_Task brief_
Gather from the listing below each line that includes the word "piece", and copy it.

———

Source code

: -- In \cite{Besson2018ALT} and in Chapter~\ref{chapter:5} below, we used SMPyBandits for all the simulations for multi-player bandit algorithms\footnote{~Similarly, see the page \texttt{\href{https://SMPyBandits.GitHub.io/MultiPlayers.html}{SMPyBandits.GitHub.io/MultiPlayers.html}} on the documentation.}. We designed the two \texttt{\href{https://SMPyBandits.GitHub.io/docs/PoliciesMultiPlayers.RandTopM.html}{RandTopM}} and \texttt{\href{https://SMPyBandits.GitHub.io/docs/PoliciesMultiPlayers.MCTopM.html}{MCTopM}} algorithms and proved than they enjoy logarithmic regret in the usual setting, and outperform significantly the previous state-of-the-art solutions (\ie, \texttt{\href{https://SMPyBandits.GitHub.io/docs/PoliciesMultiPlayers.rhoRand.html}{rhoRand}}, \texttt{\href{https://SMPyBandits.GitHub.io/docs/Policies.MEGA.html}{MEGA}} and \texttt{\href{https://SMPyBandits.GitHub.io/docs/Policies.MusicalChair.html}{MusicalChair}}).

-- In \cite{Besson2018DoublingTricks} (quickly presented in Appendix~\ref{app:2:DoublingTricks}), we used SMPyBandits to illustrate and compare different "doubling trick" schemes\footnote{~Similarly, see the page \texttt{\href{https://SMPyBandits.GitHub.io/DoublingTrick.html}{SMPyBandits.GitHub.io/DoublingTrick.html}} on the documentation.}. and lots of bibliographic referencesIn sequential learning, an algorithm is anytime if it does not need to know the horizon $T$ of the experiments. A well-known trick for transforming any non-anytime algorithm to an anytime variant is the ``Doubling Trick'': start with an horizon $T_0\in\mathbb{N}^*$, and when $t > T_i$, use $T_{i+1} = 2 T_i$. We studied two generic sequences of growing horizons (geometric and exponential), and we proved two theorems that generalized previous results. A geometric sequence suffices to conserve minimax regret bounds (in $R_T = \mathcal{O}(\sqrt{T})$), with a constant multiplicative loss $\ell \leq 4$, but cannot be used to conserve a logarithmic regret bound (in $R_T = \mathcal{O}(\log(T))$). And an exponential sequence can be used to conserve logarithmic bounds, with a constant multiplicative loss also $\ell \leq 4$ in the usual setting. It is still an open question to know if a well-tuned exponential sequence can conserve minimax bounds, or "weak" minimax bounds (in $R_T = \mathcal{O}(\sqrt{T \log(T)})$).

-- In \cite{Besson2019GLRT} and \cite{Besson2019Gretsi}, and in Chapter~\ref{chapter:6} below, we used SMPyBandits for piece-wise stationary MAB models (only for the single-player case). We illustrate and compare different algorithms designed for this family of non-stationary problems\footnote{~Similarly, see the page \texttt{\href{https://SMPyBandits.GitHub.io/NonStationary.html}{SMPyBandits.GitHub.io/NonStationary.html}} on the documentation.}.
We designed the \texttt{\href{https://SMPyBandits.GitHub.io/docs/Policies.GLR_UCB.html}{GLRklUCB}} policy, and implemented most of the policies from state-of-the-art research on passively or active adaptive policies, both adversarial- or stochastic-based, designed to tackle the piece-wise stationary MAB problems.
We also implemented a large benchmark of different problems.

———

_Answer to this task_
-- In \cite{Besson2019GLRT} and \cite{Besson2019Gretsi}, and in Chapter~\ref{chapter:6} below, we used SMPyBandits for piece-wise stationary MAB models (only for the single-player case). We illustrate and compare different algorithms designed for this family of non-stationary problems\footnote{~Similarly, see the page \texttt{\href{https://SMPyBandits.GitHub.io/NonStationary.html}{SMPyBandits.GitHub.io/NonStationary.html}} on the documentation.}.
We designed the \texttt{\href{https://SMPyBandits.GitHub.io/docs/Policies.GLR_UCB.html}{GLRklUCB}} policy, and implemented most of the policies from state-of-the-art research on passively or active adaptive policies, both adversarial- or stochastic-based, designed to tackle the piece-wise stationary MAB problems.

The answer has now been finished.